──────── Data supplied

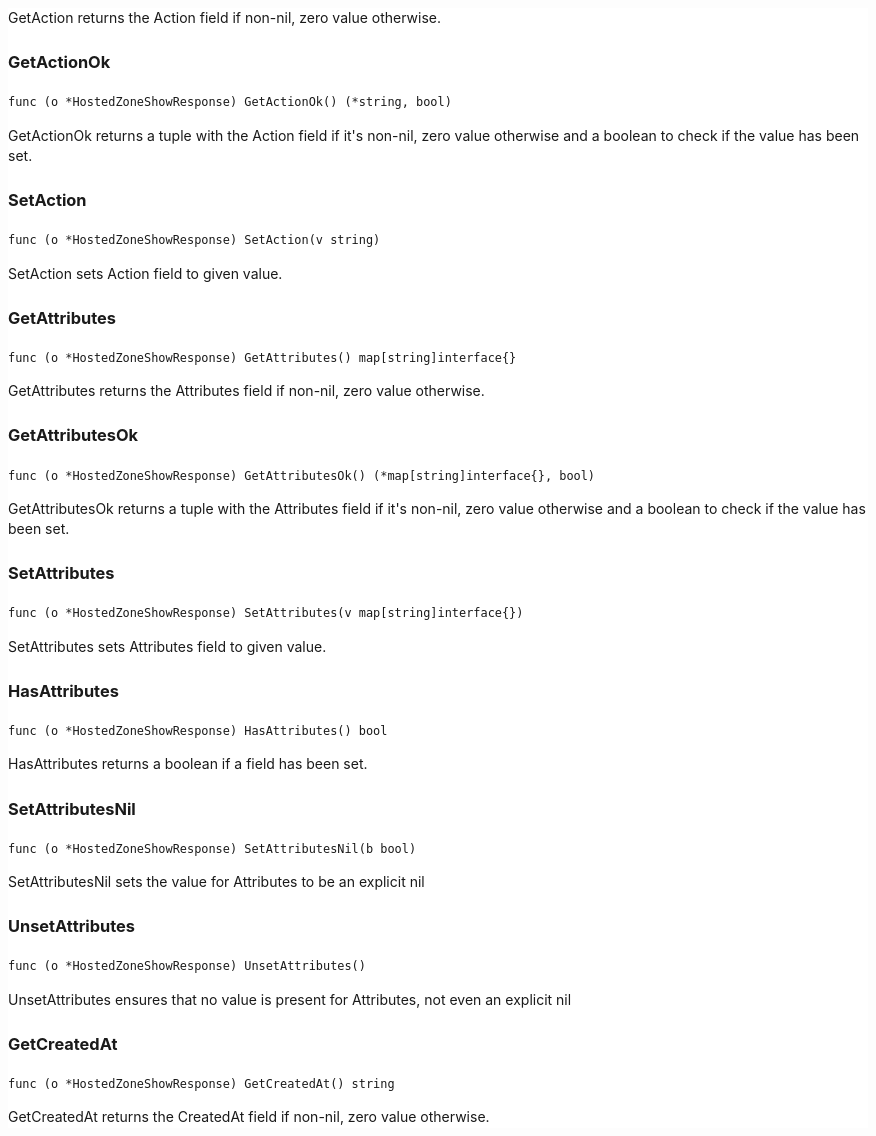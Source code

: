 GetAction returns the Action field if non-nil, zero value otherwise.

### GetActionOk

`func (o *HostedZoneShowResponse) GetActionOk() (*string, bool)`

GetActionOk returns a tuple with the Action field if it's non-nil, zero value otherwise
and a boolean to check if the value has been set.

### SetAction

`func (o *HostedZoneShowResponse) SetAction(v string)`

SetAction sets Action field to given value.


### GetAttributes

`func (o *HostedZoneShowResponse) GetAttributes() map[string]interface{}`

GetAttributes returns the Attributes field if non-nil, zero value otherwise.

### GetAttributesOk

`func (o *HostedZoneShowResponse) GetAttributesOk() (*map[string]interface{}, bool)`

GetAttributesOk returns a tuple with the Attributes field if it's non-nil, zero value otherwise
and a boolean to check if the value has been set.

### SetAttributes

`func (o *HostedZoneShowResponse) SetAttributes(v map[string]interface{})`

SetAttributes sets Attributes field to given value.

### HasAttributes

`func (o *HostedZoneShowResponse) HasAttributes() bool`

HasAttributes returns a boolean if a field has been set.

### SetAttributesNil

`func (o *HostedZoneShowResponse) SetAttributesNil(b bool)`

 SetAttributesNil sets the value for Attributes to be an explicit nil

### UnsetAttributes
`func (o *HostedZoneShowResponse) UnsetAttributes()`

UnsetAttributes ensures that no value is present for Attributes, not even an explicit nil
### GetCreatedAt

`func (o *HostedZoneShowResponse) GetCreatedAt() string`

GetCreatedAt returns the CreatedAt field if non-nil, zero value otherwise.
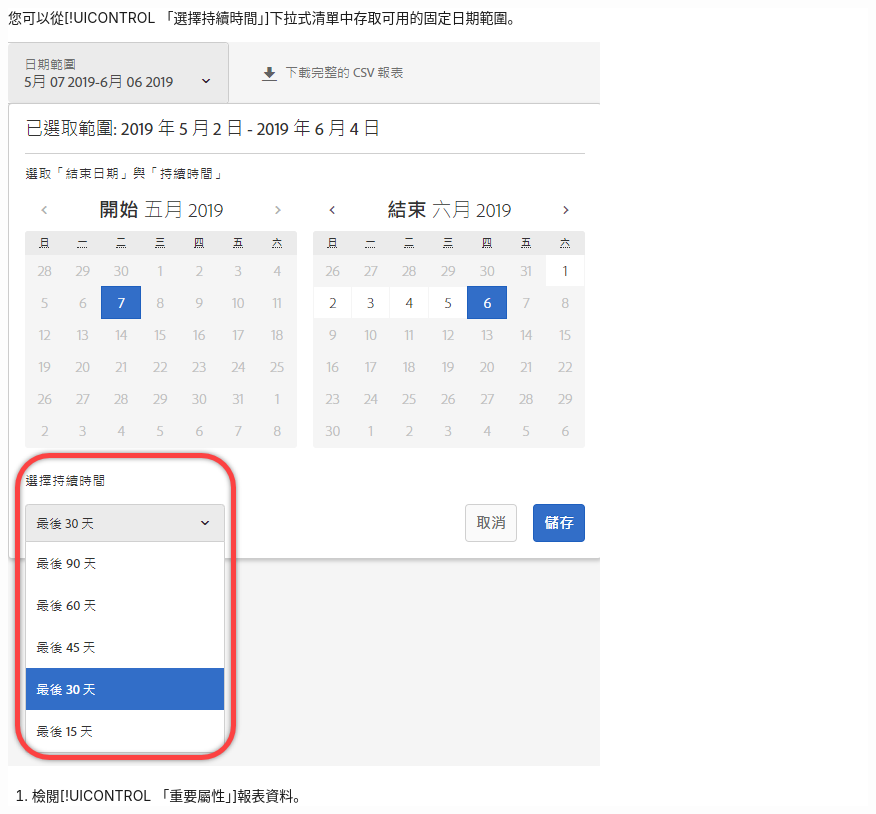    您可以從[!UICONTROL 「選擇持續時間」]下拉式清單中存取可用的固定日期範圍。

   ![](assets/personalization_insights_calendar_2.png)

1. 檢閱[!UICONTROL 「重要屬性」]報表資料。
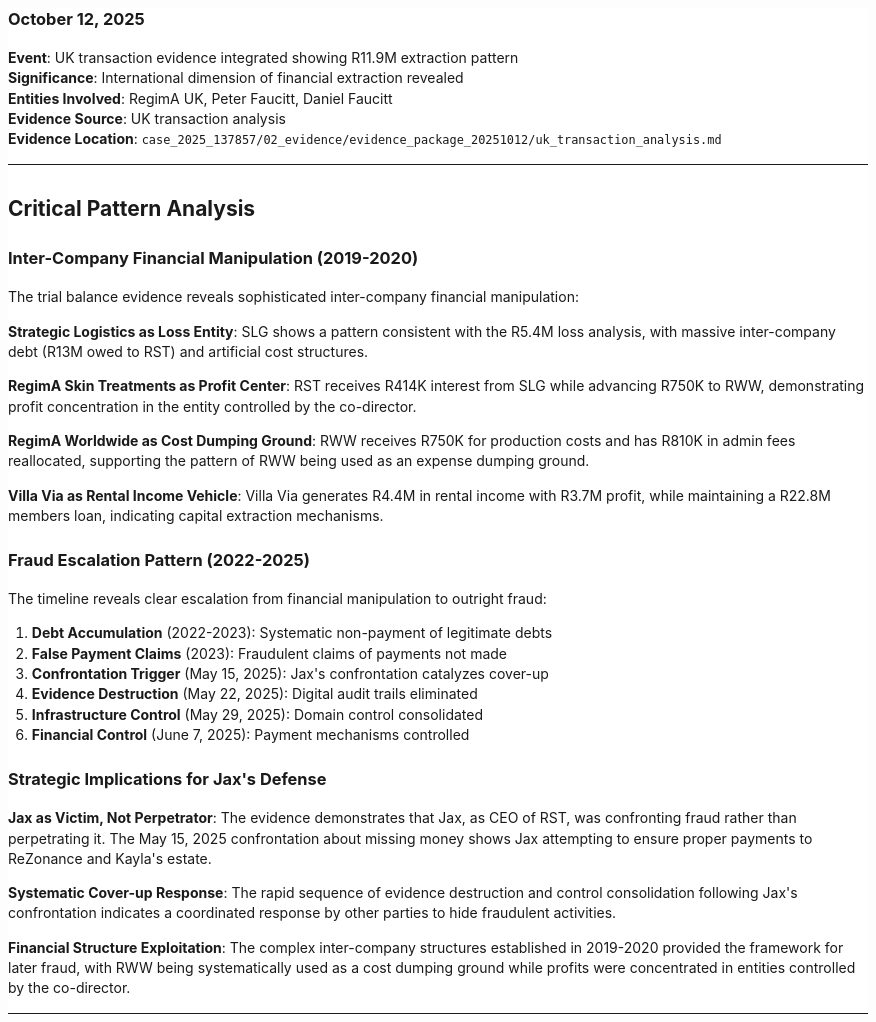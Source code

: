 ### October 12, 2025
**Event**: UK transaction evidence integrated showing R11.9M extraction pattern  
**Significance**: International dimension of financial extraction revealed  
**Entities Involved**: RegimA UK, Peter Faucitt, Daniel Faucitt  
**Evidence Source**: UK transaction analysis  
**Evidence Location**: `case_2025_137857/02_evidence/evidence_package_20251012/uk_transaction_analysis.md`

---

## Critical Pattern Analysis

### Inter-Company Financial Manipulation (2019-2020)

The trial balance evidence reveals sophisticated inter-company financial manipulation:

**Strategic Logistics as Loss Entity**: SLG shows a pattern consistent with the R5.4M loss analysis, with massive inter-company debt (R13M owed to RST) and artificial cost structures.

**RegimA Skin Treatments as Profit Center**: RST receives R414K interest from SLG while advancing R750K to RWW, demonstrating profit concentration in the entity controlled by the co-director.

**RegimA Worldwide as Cost Dumping Ground**: RWW receives R750K for production costs and has R810K in admin fees reallocated, supporting the pattern of RWW being used as an expense dumping ground.

**Villa Via as Rental Income Vehicle**: Villa Via generates R4.4M in rental income with R3.7M profit, while maintaining a R22.8M members loan, indicating capital extraction mechanisms.

### Fraud Escalation Pattern (2022-2025)

The timeline reveals clear escalation from financial manipulation to outright fraud:

1. **Debt Accumulation** (2022-2023): Systematic non-payment of legitimate debts
2. **False Payment Claims** (2023): Fraudulent claims of payments not made
3. **Confrontation Trigger** (May 15, 2025): Jax's confrontation catalyzes cover-up
4. **Evidence Destruction** (May 22, 2025): Digital audit trails eliminated
5. **Infrastructure Control** (May 29, 2025): Domain control consolidated
6. **Financial Control** (June 7, 2025): Payment mechanisms controlled

### Strategic Implications for Jax's Defense

**Jax as Victim, Not Perpetrator**: The evidence demonstrates that Jax, as CEO of RST, was confronting fraud rather than perpetrating it. The May 15, 2025 confrontation about missing money shows Jax attempting to ensure proper payments to ReZonance and Kayla's estate.

**Systematic Cover-up Response**: The rapid sequence of evidence destruction and control consolidation following Jax's confrontation indicates a coordinated response by other parties to hide fraudulent activities.

**Financial Structure Exploitation**: The complex inter-company structures established in 2019-2020 provided the framework for later fraud, with RWW being systematically used as a cost dumping ground while profits were concentrated in entities controlled by the co-director.

---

────────────────

| Required action |
Whenever a line of the entries contains "given", it counts toward the total; state that total alone.

| Written solution |
2